# #3 - Charlotte on the Clock



## ghoti (Jan 30, 2005)

Hello, Bobcats fans! I'm doing a board to board mock draft. I will keep the results updated on the draft board. 

I'll tally the votes after 24 hours.

I won't include a poll, so there's less chance of "outsiders" purposely messing up the voting. Tiebreakers will go into OT for four hours.

Make your selection for the #3 pick *(ignore trade possibilities)*. If there isn't a good fit and you want to trade, draft for value. 

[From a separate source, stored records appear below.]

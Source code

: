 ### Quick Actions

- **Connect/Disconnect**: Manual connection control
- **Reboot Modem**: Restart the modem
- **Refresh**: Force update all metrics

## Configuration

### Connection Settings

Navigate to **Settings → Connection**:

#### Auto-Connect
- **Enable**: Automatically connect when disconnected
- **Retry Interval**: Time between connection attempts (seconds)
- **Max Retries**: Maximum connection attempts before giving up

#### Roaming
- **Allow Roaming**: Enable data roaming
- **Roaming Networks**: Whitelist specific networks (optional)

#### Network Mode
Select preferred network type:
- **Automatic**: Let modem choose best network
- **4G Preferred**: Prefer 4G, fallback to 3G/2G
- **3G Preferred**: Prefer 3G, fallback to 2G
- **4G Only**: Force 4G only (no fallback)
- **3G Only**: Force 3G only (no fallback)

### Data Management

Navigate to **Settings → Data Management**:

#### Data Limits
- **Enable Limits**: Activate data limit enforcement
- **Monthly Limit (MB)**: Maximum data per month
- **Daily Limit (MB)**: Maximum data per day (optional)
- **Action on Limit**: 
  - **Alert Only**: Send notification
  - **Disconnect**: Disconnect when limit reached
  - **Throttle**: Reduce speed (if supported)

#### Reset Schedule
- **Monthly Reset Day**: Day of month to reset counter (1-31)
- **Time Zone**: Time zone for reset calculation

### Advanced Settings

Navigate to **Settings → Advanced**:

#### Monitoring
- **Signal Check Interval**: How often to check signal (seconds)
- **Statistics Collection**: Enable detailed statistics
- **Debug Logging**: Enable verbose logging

The Bobcats are now on the clock. Good luck!


The Draft so far --

1. Toronto- Andrea Bargnani
2. Chicago- LaMarcus Aldridge
3. Charlotte- 
4. Portland- 
5. Atlanta- 
6. Minnesota- 
7. Boston- 
8. Houston- 
9. Golden St.- 
10. Seattle- 
11. Orlando- 
12. New Orleans- 
13. Philadelphia- 
14. Utah- 
15. New Orleans- 
16. Chicago- 
17. Indiana- 
18. Washington- 
19. Sacramento-
20. New York- 
21. Phoenix-
22. New Jersey-
23. New Jersey-
24. Memphis-
25. Cleveland-
26. LA Lakers-
27. Phoenix-
28. Dallas-
29. New York-
30. Portland-


----------



## Pacers Fan (Aug 25, 2002)

The Bobcats don't have many fans here, so, since I do like them, I'll just put my vote in:

Rudy Gay

By the way, for the more active boards, you might want to decrease the time from 24 to 12 hours, so we have time to get through all 30 picks.


----------



## pmac34 (Feb 10, 2006)

im a semi 'cats fan, theyre my 3rd fav. team. 
so if my vote counts, Adam Morrison


----------



## ghoti (Jan 30, 2005)

Thanks, guys.

Some forums are a little slower. If anyone feels like they have a good pick for the Bobcats, feel free to help them out.


----------



## ghoti (Jan 30, 2005)

Pacers Fan said:


> By the way, for the more active boards, you might want to decrease the time from 24 to 12 hours, so we have time to get through all 30 picks.


Yes, you are right.

The vote on the Bulls board was really decided after only a few hours, anyway.

The next pick is the Blazers, so that one will be shorter.


----------



## Qwerty123 (May 31, 2002)

Not necessarily a Bobcats fan, but I think Morrison is the perfect fit for them.


----------



## Mr. Hobbes (Jul 1, 2005)

I think Morrison is the best player for this team.


----------



## Charlotte_______ (May 18, 2003)

I dont like to brag, but I think im the biggest Bobcat fan here And Adam Morrison is who I pick.


----------



## Ghost (Jun 21, 2002)

Brandon Roy I think would be a great fit for the Bobcats


----------



## ghoti (Jan 30, 2005)

I'll count Charlotte________'s vote as 10 votes and declare this a runaway.

Morrison it is.


----------